Interpreting Findings Without Wasting Time

• Crash or sanitizer hit: Treat this as a high-priority parser bug until proven otherwise, especially in native code.
• Timeout or hang: Usually points to algorithmic complexity, recursion problems, or missing bounds checks.
• Out-of-memory event: Often means size or nesting controls are missing, inconsistently applied, or bypassed on one code path.
• Differential mismatch: Verify whether the divergence is an intentional policy choice or a silent correctness bug that could affect authorization, logging, or downstream validation.

A local formatter/validator is useful during triage. Pretty-printing minimized reproducers helps you separate valid-but-dangerous inputs from simply invalid JSON, and it makes parser-to-parser output comparison much easier.

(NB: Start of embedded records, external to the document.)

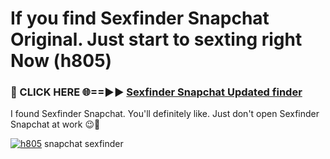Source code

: # If you find Sexfinder Snapchat Original. Just start to sexting right Now (h805)

<h3>🔴 CLICK HERE 🌐==►► <a href="https://tinyurl.com/mtbk5fxa" rel="nofollow">Sexfinder Snapchat Updated finder</a></h3>

I found Sexfinder Snapchat. You'll definitely like. Just don't open Sexfinder Snapchat at work 😉💬

[![h805](https://i.imgur.com/Q8WKrnY.jpeg)](https://tinyurl.com/mtbk5fxa)
snapchat sexfinder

Hardening Decisions After Fuzzing

Fuzzing is most valuable when it drives explicit parser policy, not just bug fixes.

• Decide how duplicate keys should behave and document that choice. Silent ambiguity is worse than strict rejection.
• Enforce limits on bytes, depth, token count, string length, and numeric range as close to the parser entry point as possible.
• Keep strict JSON parsing separate from convenience extensions so security-sensitive code paths do not accidentally inherit permissive behavior.
• Preserve the minimized corpus in version control and rerun it in CI before release.
• If untrusted JSON is business-critical, isolate parsing in a lower-privilege process or sandbox to reduce blast radius.